2018 AMC 8 Problems/Problem 17


Bella begins to walk from her house toward her friend Ella's house. At the same time, Ella begins to ride her bicycle toward Bella's house. They each maintain a constant speed, and Ella rides $5$ times as fast as Bella walks. The distance between their houses is $2$ miles, which is $10,560$ feet, and Bella covers $2 \tfrac{1}{2}$ feet with each step. How many steps will Bella take by the time she meets Ella?

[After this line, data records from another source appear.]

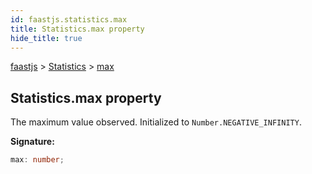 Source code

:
 ```yaml
---
id: faastjs.statistics.max
title: Statistics.max property
hide_title: true
---
```

[faastjs](./faastjs.md) &gt; [Statistics](./faastjs.statistics.md) &gt; [max](./faastjs.statistics.max.md)

## Statistics.max property

The maximum value observed. Initialized to `Number.NEGATIVE_INFINITY`<!-- -->.

<b>Signature:</b>

```typescript
max: number;
```
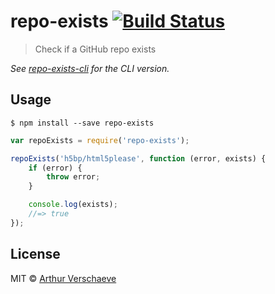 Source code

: # repo-exists [![Build Status](https://travis-ci.org/arthurvr/repo-exists.svg?branch=master)](https://travis-ci.org/arthurvr/repo-exists)

> Check if a GitHub repo exists

*See [repo-exists-cli](https://github.com/arthurvr/repo-exists-cli) for the CLI version.*

## Usage

```
$ npm install --save repo-exists
```

```javascript
var repoExists = require('repo-exists');

repoExists('h5bp/html5please', function (error, exists) {
	if (error) {
		throw error;
	}

	console.log(exists);
	//=> true
});
```


## License

MIT © [Arthur Verschaeve](https://github.com/arthurvr)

$\textbf{(A) }704\qquad\textbf{(B) }845\qquad\textbf{(C) }1056\qquad\textbf{(D) }1760\qquad \textbf{(E) }3520$

Solution 1 (Fast and Easy)

Every 10 feet Bella goes, Ella goes 50 feet, which means a total of 60 feet. They need to travel that 60 feet $10560\div60=176$ times to travel the entire 2 miles. Since Bella goes 10 feet 176 times, this means that she travels a total of 1760 feet. And since she walks 2.5 feet each step, $1760\div2.5=\boxed{\textbf{(A) }704}$

Solution 2 (Use Answer Choices to our advantage)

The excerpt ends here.